GeoTagging the Next Step: ContextWatcher

While exploring the Yahoo Maps Flicker plugin in my recent geotagging experiments, I figured out that it can also show pictures other people have
uploaded in the neighborhood. Amazing how many pictures have already been taken even in small villages. I wonder if there is a
spot on earth left that has not yet been photographed with a digital camera or
camera phone and uploaded to the web?

When looking at photos taken by others close to a picture I had taken by I stumbled over a picture taken by Thomas Wagner who works for DoCoMo Labs Europe. Looks like they are working on an S60 Python program called ContextWatcher
for quite some time now and which they offer for downloading. The
program integrates information such as GPS, cell ID, body data, activities, visual data (e.g. 1D bar codes of books). Here’s the
description form their website:


The ContextWatcher is a mobile application developed in Python, and running on Nokia Series 60 phones.
Its aim is to make it easy for an end-user to automatically record, store, and use context information,
e.g. for personalization purposes, as input parameter to information services, or to share with family,
friends, colleagues or other relations, or just to log them for future use or to perform statistics on
your own life. E.g., it can be used to create automatic context bits for your own blog, so that your friends
can easily see what you have been doing the last days, including a summary of the pictures you have made.

Pretty powerful stuff and I think a lot of these things will become mainstream once tightly integrated into phones.

GeoTagging Revisited

I’ve found a lot of uses for my Bluetooth GPS receiver in the past. Beginning with a Python project to track network coverage and display it in Google Earth, GeoTagging became the next logical thing to look at and it’s clearly going to be a cool camera phone application once the GPS receivers are built in and geotagging is tightly integrated into the camera experience.

While I often use GPS these days together with Nokia Maps (see here and here) I haven’t used GeoTagging a lot when taking pictures for the simple reason that it wasn’t tightly integrated into my N70 and N93 and I found it not practicable to do an extra manual step after taking a picture to geotag it.
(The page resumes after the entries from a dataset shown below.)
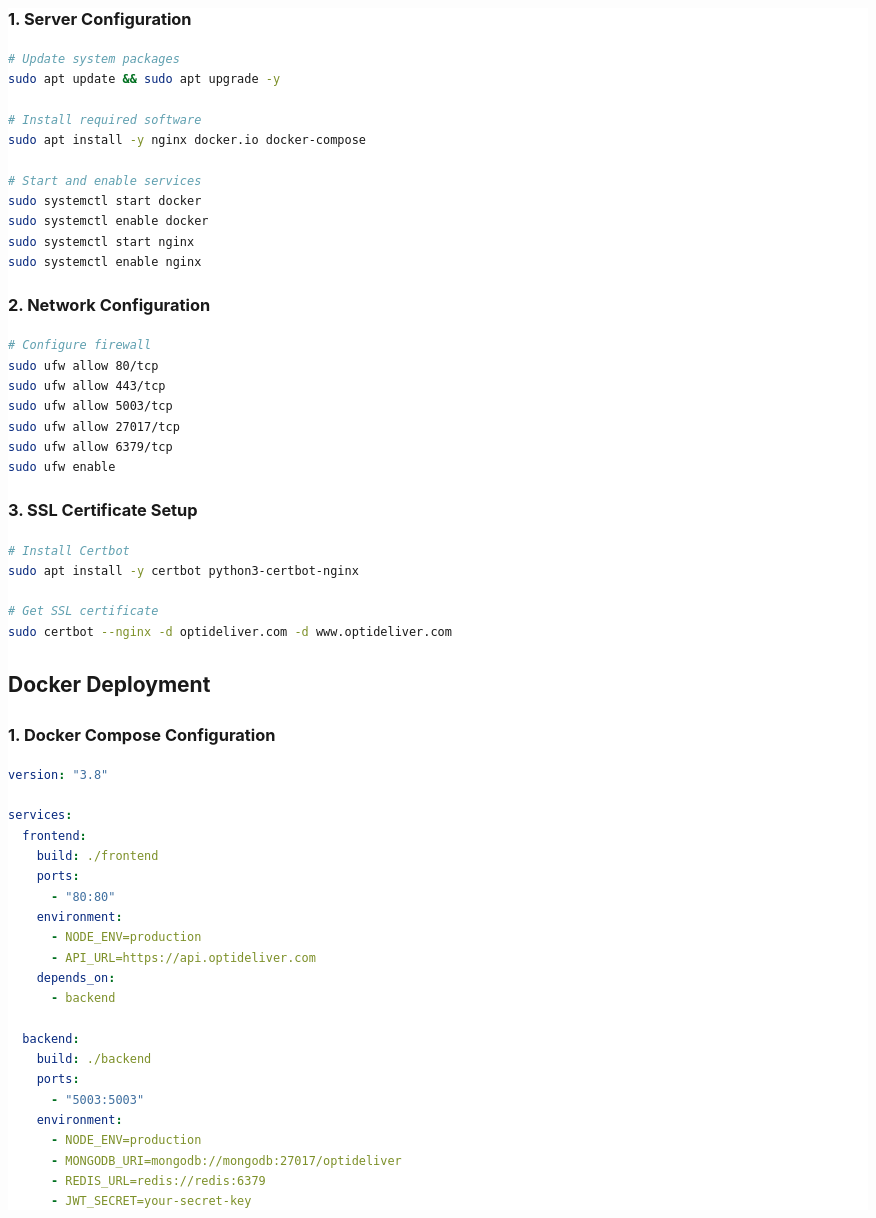 ### 1. Server Configuration

```bash
# Update system packages
sudo apt update && sudo apt upgrade -y

# Install required software
sudo apt install -y nginx docker.io docker-compose

# Start and enable services
sudo systemctl start docker
sudo systemctl enable docker
sudo systemctl start nginx
sudo systemctl enable nginx
```

### 2. Network Configuration

```bash
# Configure firewall
sudo ufw allow 80/tcp
sudo ufw allow 443/tcp
sudo ufw allow 5003/tcp
sudo ufw allow 27017/tcp
sudo ufw allow 6379/tcp
sudo ufw enable
```

### 3. SSL Certificate Setup

```bash
# Install Certbot
sudo apt install -y certbot python3-certbot-nginx

# Get SSL certificate
sudo certbot --nginx -d optideliver.com -d www.optideliver.com
```

## Docker Deployment

### 1. Docker Compose Configuration

```yaml
version: "3.8"

services:
  frontend:
    build: ./frontend
    ports:
      - "80:80"
    environment:
      - NODE_ENV=production
      - API_URL=https://api.optideliver.com
    depends_on:
      - backend

  backend:
    build: ./backend
    ports:
      - "5003:5003"
    environment:
      - NODE_ENV=production
      - MONGODB_URI=mongodb://mongodb:27017/optideliver
      - REDIS_URL=redis://redis:6379
      - JWT_SECRET=your-secret-key
```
Revisiting the topic a year later it looks like this important issue has now been fixed as well.

Shozu’s GPS GeoTagging

Encouraged by one of the comments left in a previous post I updated Shozu (a program to upload pictures from a camera phone to Flickr and other sites) as the latest version for my N93 supports external GPS receivers for automatic geotagging of pictures. A guide to get started from scratch can be found at AvecMobile.

After activating the GPS option in Shozu, it now automatically contacts my Bluetooth GPS receiver after taking a picture. While doing this, Shozu runs transparently in the background. It also works when having the Shozu query option disabled which asks if the picture just taken should be uploaded to Flickr.

Geoloc
Once the GPS receiver has a fix, the current position is saved in three tags together with the picture. When uploading such a geotagged picture to Flickr, the coordinates are detected and can then be used on the Flickr page to automatically show the location the picture was taken at in Yahoo Maps. If you prefer Google Earth for visualization, copy the coordinates from the lower right part of the Yahoo Maps splash screen and paste them into the "Location Box" of Google Earth. Works perfectly! Here’s a link to the one of my pictures that have been automatically geotagged by the phone. The link to the map can be found among the "additional information" on the right side of the Flickr page.

To see what happens when I don’t have my GPS receiver with me when taking a picture I switched it off and took another picture. Shozu then tries to contact the receiver via Bluetooth twice over a time of maybe 60 seconds before giving up. That’s good in case you forget to switch on the receiver before taking the picture.

Room for improvements

Still there are two areas of improvement: First, Shozu gives up too quickly when the GPS receiver can’t get an immediate fix. If it takes longer than about 45 seconds to get a fix, which happens especially after the GPS receiver was switched off for some time, Shozu disconnects from the GPS device and doesn’t save geotaggs. Also, Shozu adds the GPS co-ordinates in it’s own database, which works for Flickr, but it does not seem to include them in the EXIF information of the images. I checked by using Windows XP’s file explorer, Exifer, Exif Pilot and Nokia’s Lifeblog, but non of them shows any GPS information.

Sony’s GPS Stick

A lot of people still prefer to take digital camera with them which surely still has it’s advantages. For geotagging such pictures as well Sony’s GPS stick might come in handy. Completely autonomous it records the user’s location during the day and a software for the PC then combines the location information with the pictures once downloaded to the PC. I like the idea but I have to admit it wouldn’t work for me as I’ve so become used to uploading pictures to Flickr directly from the camera phone. For me it has the advantage that I can do it right away when I take the picture or shortly afterwards and not when I come back home in the evening and am already tired.